→ Instructions for the task
Write out the entries below exactly, from the first line to the one with "## Technologies Used", both ends included.

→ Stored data
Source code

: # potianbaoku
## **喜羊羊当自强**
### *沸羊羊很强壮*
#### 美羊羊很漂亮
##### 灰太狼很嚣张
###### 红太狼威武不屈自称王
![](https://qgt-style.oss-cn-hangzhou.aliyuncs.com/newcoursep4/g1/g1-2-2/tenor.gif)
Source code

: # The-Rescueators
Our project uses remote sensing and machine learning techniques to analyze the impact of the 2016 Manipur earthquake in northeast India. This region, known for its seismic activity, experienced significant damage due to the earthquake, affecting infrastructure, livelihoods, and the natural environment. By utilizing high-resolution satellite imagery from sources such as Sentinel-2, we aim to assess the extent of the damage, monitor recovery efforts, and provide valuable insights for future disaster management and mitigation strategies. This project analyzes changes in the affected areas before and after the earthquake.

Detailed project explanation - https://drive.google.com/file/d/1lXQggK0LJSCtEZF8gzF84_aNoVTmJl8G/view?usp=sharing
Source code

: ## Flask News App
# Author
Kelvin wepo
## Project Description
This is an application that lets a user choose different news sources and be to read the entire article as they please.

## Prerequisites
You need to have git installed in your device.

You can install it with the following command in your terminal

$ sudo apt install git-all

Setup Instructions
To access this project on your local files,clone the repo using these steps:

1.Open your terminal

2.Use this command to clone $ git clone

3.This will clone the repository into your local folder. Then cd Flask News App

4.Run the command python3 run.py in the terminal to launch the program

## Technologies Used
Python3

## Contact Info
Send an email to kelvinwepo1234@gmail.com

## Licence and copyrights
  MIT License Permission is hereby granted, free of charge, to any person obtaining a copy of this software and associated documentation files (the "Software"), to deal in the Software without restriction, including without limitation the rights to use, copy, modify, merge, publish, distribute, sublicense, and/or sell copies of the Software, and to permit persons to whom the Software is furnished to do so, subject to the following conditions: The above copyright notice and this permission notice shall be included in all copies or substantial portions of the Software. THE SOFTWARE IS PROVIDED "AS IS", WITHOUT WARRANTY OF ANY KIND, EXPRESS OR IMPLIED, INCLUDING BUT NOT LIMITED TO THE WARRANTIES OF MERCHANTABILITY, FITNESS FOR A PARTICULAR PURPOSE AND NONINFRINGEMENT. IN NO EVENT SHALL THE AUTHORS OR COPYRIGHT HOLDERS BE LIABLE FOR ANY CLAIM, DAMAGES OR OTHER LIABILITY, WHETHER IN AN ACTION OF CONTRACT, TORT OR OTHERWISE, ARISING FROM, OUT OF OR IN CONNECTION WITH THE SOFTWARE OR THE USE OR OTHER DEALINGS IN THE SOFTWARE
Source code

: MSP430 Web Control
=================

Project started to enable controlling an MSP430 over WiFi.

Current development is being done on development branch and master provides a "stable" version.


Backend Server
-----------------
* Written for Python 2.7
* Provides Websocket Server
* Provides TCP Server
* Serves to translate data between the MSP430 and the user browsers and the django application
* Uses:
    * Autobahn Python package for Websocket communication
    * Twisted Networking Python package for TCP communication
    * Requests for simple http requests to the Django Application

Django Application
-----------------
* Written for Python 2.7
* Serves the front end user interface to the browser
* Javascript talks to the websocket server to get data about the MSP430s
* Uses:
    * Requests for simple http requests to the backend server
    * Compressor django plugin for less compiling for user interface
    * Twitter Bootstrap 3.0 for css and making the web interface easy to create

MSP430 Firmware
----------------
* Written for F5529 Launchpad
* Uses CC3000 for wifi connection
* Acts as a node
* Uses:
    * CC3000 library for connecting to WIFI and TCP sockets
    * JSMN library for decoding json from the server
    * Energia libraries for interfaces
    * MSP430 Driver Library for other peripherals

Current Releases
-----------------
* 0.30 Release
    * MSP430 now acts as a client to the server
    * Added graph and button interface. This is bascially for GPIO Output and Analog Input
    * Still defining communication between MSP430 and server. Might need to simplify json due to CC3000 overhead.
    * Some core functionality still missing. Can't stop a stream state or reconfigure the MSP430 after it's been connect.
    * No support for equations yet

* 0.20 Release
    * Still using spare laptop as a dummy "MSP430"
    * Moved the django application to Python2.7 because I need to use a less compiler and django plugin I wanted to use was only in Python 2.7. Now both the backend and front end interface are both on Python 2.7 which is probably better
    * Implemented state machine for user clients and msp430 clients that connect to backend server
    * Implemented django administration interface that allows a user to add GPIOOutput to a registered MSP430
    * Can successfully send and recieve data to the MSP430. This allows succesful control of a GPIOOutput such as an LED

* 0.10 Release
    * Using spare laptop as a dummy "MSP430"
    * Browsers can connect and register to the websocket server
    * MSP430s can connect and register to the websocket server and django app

→ Solution below
Source code

: # potianbaoku
## **喜羊羊当自强**
### *沸羊羊很强壮*
#### 美羊羊很漂亮
##### 灰太狼很嚣张
###### 红太狼威武不屈自称王
![](https://qgt-style.oss-cn-hangzhou.aliyuncs.com/newcoursep4/g1/g1-2-2/tenor.gif)
Source code

: # The-Rescueators
Our project uses remote sensing and machine learning techniques to analyze the impact of the 2016 Manipur earthquake in northeast India. This region, known for its seismic activity, experienced significant damage due to the earthquake, affecting infrastructure, livelihoods, and the natural environment. By utilizing high-resolution satellite imagery from sources such as Sentinel-2, we aim to assess the extent of the damage, monitor recovery efforts, and provide valuable insights for future disaster management and mitigation strategies. This project analyzes changes in the affected areas before and after the earthquake.

Detailed project explanation - https://drive.google.com/file/d/1lXQggK0LJSCtEZF8gzF84_aNoVTmJl8G/view?usp=sharing
Source code

: ## Flask News App
# Author
Kelvin wepo
## Project Description
This is an application that lets a user choose different news sources and be to read the entire article as they please.

## Prerequisites
You need to have git installed in your device.

You can install it with the following command in your terminal

$ sudo apt install git-all

Setup Instructions
To access this project on your local files,clone the repo using these steps:

1.Open your terminal

2.Use this command to clone $ git clone

3.This will clone the repository into your local folder. Then cd Flask News App

4.Run the command python3 run.py in the terminal to launch the program

## Technologies Used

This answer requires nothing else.